◆ **Requirement**
Find every line with the string "código" in the material below and copy it.

◆ **Entries shown**
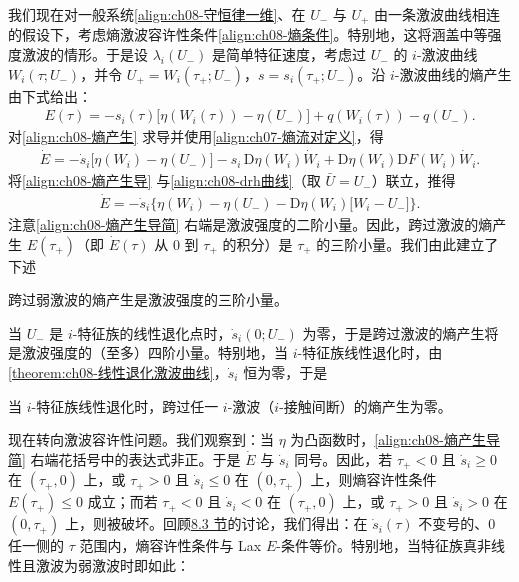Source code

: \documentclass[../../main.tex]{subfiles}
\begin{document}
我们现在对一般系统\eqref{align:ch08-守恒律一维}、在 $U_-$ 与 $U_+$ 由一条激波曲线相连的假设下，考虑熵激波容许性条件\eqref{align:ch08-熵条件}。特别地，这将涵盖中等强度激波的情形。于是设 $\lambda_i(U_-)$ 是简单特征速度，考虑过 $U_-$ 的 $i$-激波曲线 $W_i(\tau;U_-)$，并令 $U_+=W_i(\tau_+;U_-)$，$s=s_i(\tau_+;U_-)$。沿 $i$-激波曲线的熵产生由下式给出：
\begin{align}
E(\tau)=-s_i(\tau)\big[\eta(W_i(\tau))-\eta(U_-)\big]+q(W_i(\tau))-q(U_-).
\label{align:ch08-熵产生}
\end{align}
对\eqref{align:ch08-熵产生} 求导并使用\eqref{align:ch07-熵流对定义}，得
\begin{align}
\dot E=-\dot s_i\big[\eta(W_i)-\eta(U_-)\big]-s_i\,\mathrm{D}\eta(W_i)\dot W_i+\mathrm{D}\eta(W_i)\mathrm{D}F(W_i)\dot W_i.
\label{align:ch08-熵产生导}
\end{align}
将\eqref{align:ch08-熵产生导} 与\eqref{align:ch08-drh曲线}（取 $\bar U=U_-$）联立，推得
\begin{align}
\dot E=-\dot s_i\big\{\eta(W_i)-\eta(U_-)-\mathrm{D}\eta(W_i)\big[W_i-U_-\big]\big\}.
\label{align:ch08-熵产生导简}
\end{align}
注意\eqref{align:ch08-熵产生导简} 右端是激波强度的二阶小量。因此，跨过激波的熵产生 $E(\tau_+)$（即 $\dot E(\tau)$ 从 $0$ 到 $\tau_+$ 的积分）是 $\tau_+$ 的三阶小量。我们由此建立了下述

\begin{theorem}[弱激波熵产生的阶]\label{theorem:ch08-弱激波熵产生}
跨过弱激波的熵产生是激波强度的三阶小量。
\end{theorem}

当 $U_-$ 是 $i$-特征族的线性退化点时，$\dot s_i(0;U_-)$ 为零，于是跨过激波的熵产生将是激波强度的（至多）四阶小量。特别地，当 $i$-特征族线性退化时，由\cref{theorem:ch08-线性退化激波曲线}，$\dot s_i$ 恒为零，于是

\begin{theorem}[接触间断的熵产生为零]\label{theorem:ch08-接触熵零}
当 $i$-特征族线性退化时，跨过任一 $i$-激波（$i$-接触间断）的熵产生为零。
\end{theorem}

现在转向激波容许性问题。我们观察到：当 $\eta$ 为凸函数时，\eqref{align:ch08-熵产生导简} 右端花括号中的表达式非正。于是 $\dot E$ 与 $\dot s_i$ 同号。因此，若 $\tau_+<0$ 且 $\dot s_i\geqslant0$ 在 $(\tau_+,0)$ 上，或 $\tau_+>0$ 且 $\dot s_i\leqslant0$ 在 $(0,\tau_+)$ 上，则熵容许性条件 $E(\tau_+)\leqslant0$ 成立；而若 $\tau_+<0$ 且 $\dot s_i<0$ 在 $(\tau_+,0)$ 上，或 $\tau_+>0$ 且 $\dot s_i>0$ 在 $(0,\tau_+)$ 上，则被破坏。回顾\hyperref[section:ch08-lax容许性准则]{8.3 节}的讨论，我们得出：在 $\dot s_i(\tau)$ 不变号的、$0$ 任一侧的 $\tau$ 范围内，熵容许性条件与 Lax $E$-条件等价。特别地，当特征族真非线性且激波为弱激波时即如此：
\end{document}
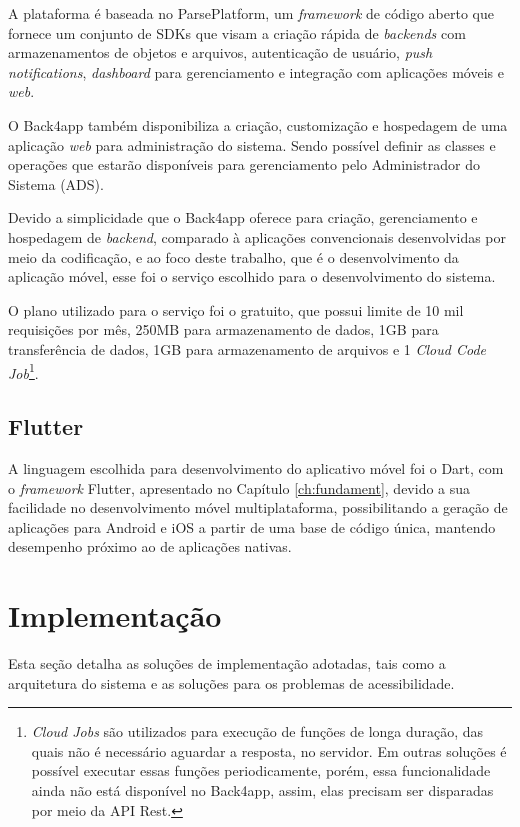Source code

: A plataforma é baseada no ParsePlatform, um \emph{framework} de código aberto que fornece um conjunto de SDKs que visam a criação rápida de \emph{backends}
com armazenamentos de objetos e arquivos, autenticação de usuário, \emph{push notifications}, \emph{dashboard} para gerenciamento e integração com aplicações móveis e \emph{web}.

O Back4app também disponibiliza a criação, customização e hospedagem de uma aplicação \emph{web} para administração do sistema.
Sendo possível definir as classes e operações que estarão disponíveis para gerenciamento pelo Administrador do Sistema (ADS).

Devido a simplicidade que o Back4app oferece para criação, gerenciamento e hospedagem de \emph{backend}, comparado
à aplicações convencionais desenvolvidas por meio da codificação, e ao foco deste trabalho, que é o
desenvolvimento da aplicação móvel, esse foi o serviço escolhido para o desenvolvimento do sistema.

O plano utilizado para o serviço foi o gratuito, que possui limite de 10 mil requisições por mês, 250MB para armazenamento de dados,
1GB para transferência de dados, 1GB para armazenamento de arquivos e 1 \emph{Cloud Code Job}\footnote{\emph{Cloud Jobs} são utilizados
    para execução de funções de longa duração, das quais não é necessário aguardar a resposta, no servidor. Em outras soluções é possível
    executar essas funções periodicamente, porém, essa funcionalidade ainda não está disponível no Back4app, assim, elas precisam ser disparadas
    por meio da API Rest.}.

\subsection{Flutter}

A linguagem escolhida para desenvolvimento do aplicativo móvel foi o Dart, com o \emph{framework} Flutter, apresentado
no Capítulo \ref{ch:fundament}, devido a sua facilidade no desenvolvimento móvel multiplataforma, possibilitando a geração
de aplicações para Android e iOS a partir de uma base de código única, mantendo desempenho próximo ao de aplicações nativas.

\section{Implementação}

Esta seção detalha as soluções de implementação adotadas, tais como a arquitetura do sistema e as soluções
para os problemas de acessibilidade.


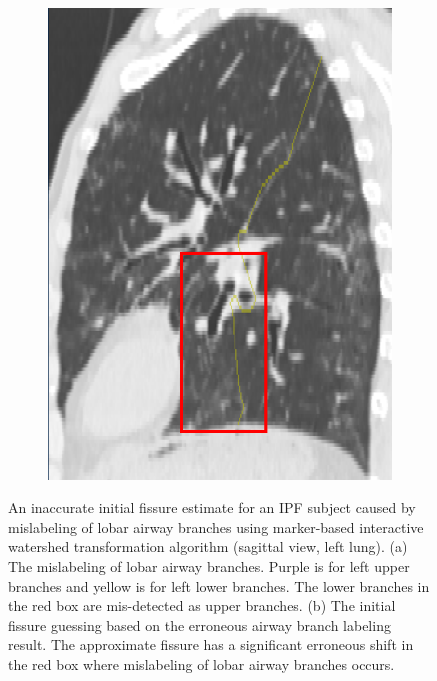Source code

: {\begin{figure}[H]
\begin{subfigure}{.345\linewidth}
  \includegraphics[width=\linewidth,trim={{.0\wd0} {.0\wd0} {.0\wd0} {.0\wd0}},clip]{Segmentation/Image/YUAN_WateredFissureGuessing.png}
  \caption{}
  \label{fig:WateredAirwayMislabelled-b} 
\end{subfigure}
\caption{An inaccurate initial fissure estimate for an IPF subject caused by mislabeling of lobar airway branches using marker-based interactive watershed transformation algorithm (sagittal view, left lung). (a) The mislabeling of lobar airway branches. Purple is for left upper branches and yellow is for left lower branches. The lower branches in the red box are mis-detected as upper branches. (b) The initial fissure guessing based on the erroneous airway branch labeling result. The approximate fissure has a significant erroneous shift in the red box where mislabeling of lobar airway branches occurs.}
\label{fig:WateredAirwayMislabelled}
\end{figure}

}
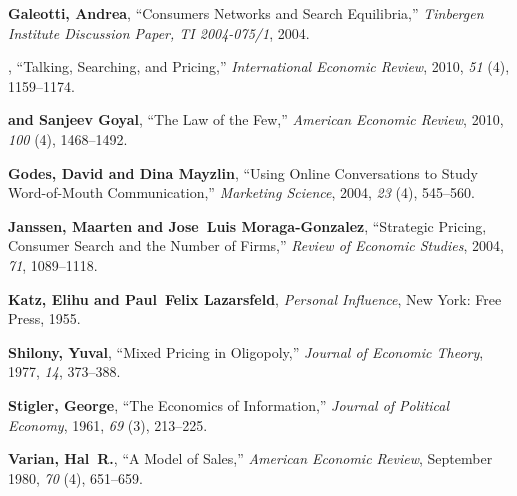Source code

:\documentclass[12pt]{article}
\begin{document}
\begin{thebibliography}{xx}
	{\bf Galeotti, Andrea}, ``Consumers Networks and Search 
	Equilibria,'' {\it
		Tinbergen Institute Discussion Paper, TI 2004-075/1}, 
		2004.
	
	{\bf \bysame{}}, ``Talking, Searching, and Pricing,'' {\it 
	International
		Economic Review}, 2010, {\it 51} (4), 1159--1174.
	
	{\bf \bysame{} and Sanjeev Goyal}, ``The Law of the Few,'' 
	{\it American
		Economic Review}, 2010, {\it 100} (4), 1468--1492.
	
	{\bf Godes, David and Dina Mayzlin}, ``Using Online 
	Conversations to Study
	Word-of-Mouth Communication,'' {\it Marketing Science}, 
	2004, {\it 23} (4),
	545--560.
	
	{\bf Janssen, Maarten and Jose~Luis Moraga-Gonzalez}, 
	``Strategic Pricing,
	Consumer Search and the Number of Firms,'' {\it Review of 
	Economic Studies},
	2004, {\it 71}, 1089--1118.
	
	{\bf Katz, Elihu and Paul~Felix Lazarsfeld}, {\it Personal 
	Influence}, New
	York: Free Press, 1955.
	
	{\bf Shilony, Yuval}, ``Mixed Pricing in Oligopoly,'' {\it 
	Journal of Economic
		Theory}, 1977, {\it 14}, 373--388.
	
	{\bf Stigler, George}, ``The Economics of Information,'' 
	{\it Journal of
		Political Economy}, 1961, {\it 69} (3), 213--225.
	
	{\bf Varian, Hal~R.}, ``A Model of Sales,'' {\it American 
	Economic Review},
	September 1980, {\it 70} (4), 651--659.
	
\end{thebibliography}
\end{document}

◆ **Reply to the task**
: A plataforma é baseada no ParsePlatform, um \emph{framework} de código aberto que fornece um conjunto de SDKs que visam a criação rápida de \emph{backends}
de aplicações para Android e iOS a partir de uma base de código única, mantendo desempenho próximo ao de aplicações nativas.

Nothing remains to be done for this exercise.